Implementation Plan: Retrospective Learning Default-On Policy

Branch: main | Date: 2026-05-19 | Spec: spec.md Input: Feature specification from /kitty-specs/retrospective-default-policy-01KS049J/spec.md Mission ID: 01KS049J4V9CSWBKJHTY2FB69H (mid8 01KS049J)

Summary

Replace today's env-var-gated retrospective behavior (SPEC_KITTY_RETROSPECTIVE, SPEC_KITTY_MODE, facilitator_callback=None) with a durable RetrospectivePolicy model resolved from .kittify/config.yaml and charter frontmatter. Wire a pure-Python retrospective generator (decision 01KS051316C8Z0SDEKZ2B088CS resolved pure_python_module) into the runtime, default to post-completion best-effort with warn-on-failure, preserve the existing strict gate as policy-owned, and add first-class spec-kitty retrospect create and spec-kitty retrospect backfill CLI surfaces. Tighten agent retrospect synthesize so its empty-record fallback no longer masquerades as authoring. Deprecate the env vars to test/dev overrides for one release cycle. Update docs and shipped skills so summary (read-only), create (authors), backfill (historical), and synthesize (proposal preview/apply on an existing record) carry distinct, accurate meanings — correcting PR #1136's post-merge wording in the same pass. The #1137 pytest-collection issue closed not-a-bug (decision 01KS0513SEHSEE82WN4RJBFDRG); this mission ships only the CONTRIBUTING note explaining the namespace-package corruption diagnostic.

Technical Context

Language/Version: Python 3.11+ (CLI requirement; project pyproject pins >=3.11).

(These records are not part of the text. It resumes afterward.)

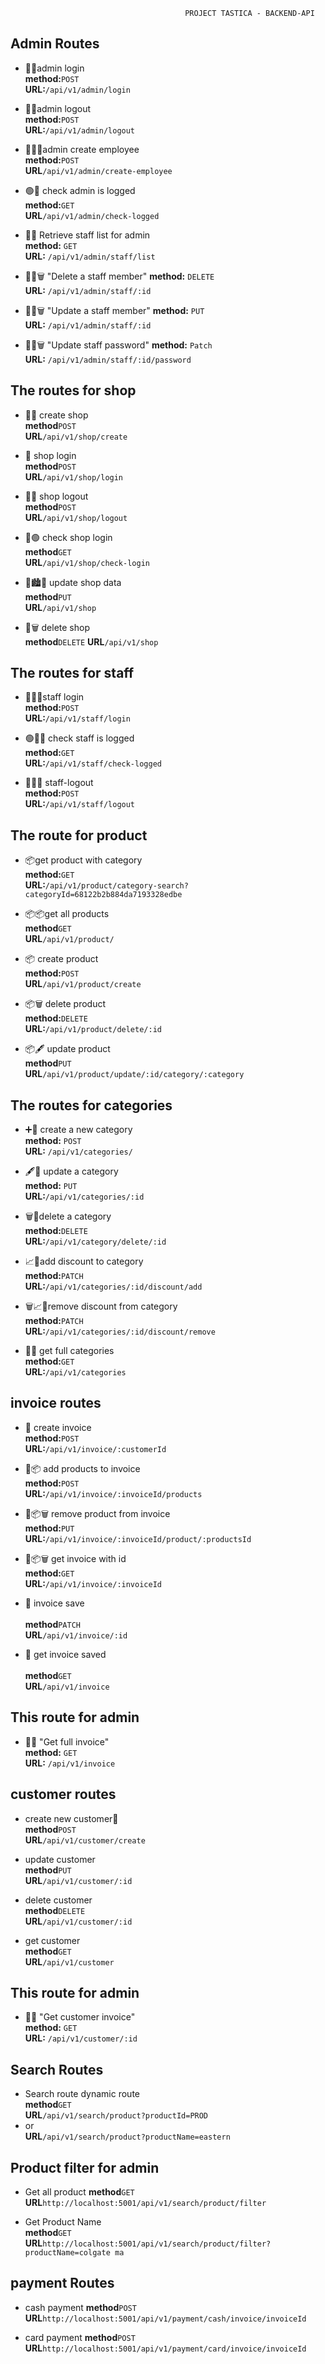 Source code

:                                            PROJECT TASTICA - BACKEND-API

## Admin Routes

- 🔐💼admin login<br>
**method:**`POST`<br>
**URL:**`/api/v1/admin/login`

- 🚪💼admin logout<br>
**method:**`POST`<br>
**URL:**`/api/v1/admin/logout`

- 👨‍⚕️💼admin create employee<br>
**method:**`POST`<br>
**URL**`/api/v1/admin/create-employee`

- 🟢💼 check admin is logged<br>
**method:**`GET`<br>
**URL**`/api/v1/admin/check-logged`

- 🧑‍💼 Retrieve staff list for admin<br>
**method:** `GET`<br>
**URL:** `/api/v1/admin/staff/list`

- 🧑‍💼🗑 "Delete a staff member"
**method:** `DELETE`<br>
**URL:** `/api/v1/admin/staff/:id`

- 🧑‍💼🗑 "Update a staff member"
**method:** `PUT`<br>
**URL:** `/api/v1/admin/staff/:id`

- 🧑‍💼🗑 "Update staff password"
**method:** `Patch`<br>
**URL:** `/api/v1/admin/staff/:id/password`




## The routes for shop

 - 🏤💼 create shop<br>
**method**`POST`<br>
**URL**`/api/v1/shop/create` 

- 🏤 shop login<br>
**method**`POST`<br>
**URL**`/api/v1/shop/login`

- 🏤🚪 shop logout<br>
**method**`POST`<br>
**URL**`/api/v1/shop/logout`

- 🏤🟢 check shop login<br>
**method**`GET`<br>
**URL**`/api/v1/shop/check-login`

- 🏤🏙💼 update shop data<br>
**method**`PUT`<br>
**URL**`/api/v1/shop`

- 🏤🗑 delete shop<br>
**method**`DELETE`
**URL**`/api/v1/shop`

## The routes for staff 

- 🔐👨‍💼staff login <br>
**method:**`POST`<br> 
**URL:**`/api/v1/staff/login`

- 🟢👨‍💼 check staff is logged<br> 
**method:**`GET`<br>
**URL:**`/api/v1/staff/check-logged`<br>

- 🚪👨‍💼 staff-logout <br>
**method:**`POST`<br> 
**URL:**`/api/v1/staff/logout` 

## The route for product

- 📦get product with category<br>
  **method:**`GET`<br>
  **URL:**`/api/v1/product/category-search?categoryId=68122b2b884da7193328edbe` 

- 📦📦get all products<br>
**method**`GET`<br>
**URL**`/api/v1/product/`

- 📦 create product<br>
**method:**`POST`<br>
**URL**`/api/v1/product/create`

- 📦🗑 delete product<br>
**method:**`DELETE`<br>
**URL:**`/api/v1/product/delete/:id`

- 📦🖋 update product<br>
**method**`PUT`<br>
**URL**`/api/v1/product/update/:id/category/:category`

## The routes for categories

- ➕📂 create a new category<br>
**method:** `POST`<br>
**URL:** `/api/v1/categories/`

- 🖋📂 update a category  
**method:** `PUT`<br>
**URL:**`/api/v1/categories/:id`

- 🗑📂delete a category<br> 
**method:**`DELETE`<br> 
**URL:**`/api/v1/category/delete/:id`

- 📈📂add discount to category<br> 
**method:**`PATCH`<br> 
**URL:**`/api/v1/categories/:id/discount/add`

- 🗑📈📂remove discount from category <br>
**method:**`PATCH`<br>
**URL:**`/api/v1/categories/:id/discount/remove`

- 📂📂 get full categories<br>
**method:**`GET`<br>
**URL:**`/api/v1/categories`


## invoice routes

- 📃 create invoice<br>
**method:**`POST`<br>
**URL:**`/api/v1/invoice/:customerId`

- 📃📦 add products to invoice<br>
**method:**`POST`<br>
**URL:**`/api/v1/invoice/:invoiceId/products`

- 📃📦🗑 remove product from invoice<br>
**method:**`PUT`<br>
**URL:**`/api/v1/invoice/:invoiceId/product/:productsId`

- 📃📦🗑 get  invoice with id<br>
**method:**`GET`<br>
**URL:**`/api/v1/invoice/:invoiceId`

- 📃 invoice save <br>  
**method**`PATCH`<br>
**URL**`/api/v1/invoice/:id`

- 📃 get invoice saved <br>  
**method**`GET`<br>
**URL**`/api/v1/invoice`


## This route for admin
- 🧑‍💼 "Get full invoice"<br>
**method:** `GET`<br>
**URL:** `/api/v1/invoice`



## customer routes

- create new customer👩<br>
**method**`POST`<br>
**URL**`/api/v1/customer/create`

- update customer<br>
**method**`PUT`<br>
**URL**`/api/v1/customer/:id`

- delete customer<br>
**method**`DELETE`<br>
**URL**`/api/v1/customer/:id`

- get customer<br>
**method**`GET`<br>
**URL**`/api/v1/customer`

## This route for admin
- 🧑‍💼 "Get customer invoice"<br>
**method:** `GET`<br>
**URL:** `/api/v1/customer/:id`


## Search Routes<br>

- Search route dynamic route<br>
**method**`GET`<br>
**URL**`/api/v1/search/product?productId=PROD`
- or <br>
**URL**`/api/v1/search/product?productName=eastern`

## Product filter for admin<br>

- Get all product
**method**`GET` <br>
**URL**`http://localhost:5001/api/v1/search/product/filter`

- Get Product Name<br>
**method**`GET`<br>
**URL**`http://localhost:5001/api/v1/search/product/filter?productName=colgate ma`



## payment Routes<br>

- cash payment
**method**`POST` <br>
**URL**`http://localhost:5001/api/v1/payment/cash/invoice/invoiceId`

- card payment
**method**`POST` <br>
**URL**`http://localhost:5001/api/v1/payment/card/invoice/invoiceId`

Primary Dependencies: ruamel.yaml (config + charter parsing, already in pyproject.toml), pydantic v2 (or the project's existing dataclass-based domain models — confirm in research), typer + rich (CLI surface), pytest + coverage (tests), the in-tree event log (spec_kitty_events consumed via the frozen public surface per FR-024), the in-tree specify_cli.status reducer/event log, and the existing specify_cli.retrospective package (schema, writer, summary). Storage: Filesystem only. Policy in .kittify/config.yaml (top-level retrospective: block) and optionally in charter frontmatter under retrospective:. Records in .kittify/missions/<mission_id>/retrospective.yaml. Events in the canonical per-mission kitty-specs/<mission_slug>/status.events.jsonl. Testing: pytest under uv run. Unit tests in tests/retrospective/, integration in tests/integration/retrospective/, contract tests in tests/contract/ if new event types are added, regression fixture-loading in tests/next/test_retrospective_terminus_wiring.py. CI runs via existing GitHub Actions workflows (.github/workflows/ci-quality.yml etc). Target Platform: Local developer machines (macOS, Linux, Windows-via-WSL). No hosted/SaaS dependency for the default path. SPEC_KITTY_ENABLE_SAAS_SYNC=1 only when an integration test exercises the hosted ingress path. Project Type: Single Python project (existing repo layout). No new top-level packages; this mission adds modules under src/specify_cli/retrospective/ and src/specify_cli/cli/commands/. Performance Goals: NFR-005 — default-policy retrospective generation completes in ≤ 2 seconds wall-clock for a representative mission (≤ 5 WPs, ≤ 50 status events). NFR-001 — targeted retrospective test suite under 60 seconds. Constraints: NFR-007 (additive-only event/schema changes), C-003 (no deletion of existing schema/events/records), C-005 (no auto-apply of structural doctrine/DRG/glossary changes by default), C-004 (env vars never durable policy), NFR-006 (one deprecation warning per process, not per command). Scale/Scope: ~30 files touched in src/: new modules in retrospective/ (policy resolver, generator), edits in next/runtime_bridge.py, next/_internal_runtime/retrospective_terminus.py, cli/commands/agent_retrospect.py, and a new cli/commands/retrospect.py. ~12 doc/skill files touched. Coverage target NFR-004 = ≥ 85% for new code paths.

Charter Check

GATE: Must pass before Phase 0 research. Re-check after Phase 1 design.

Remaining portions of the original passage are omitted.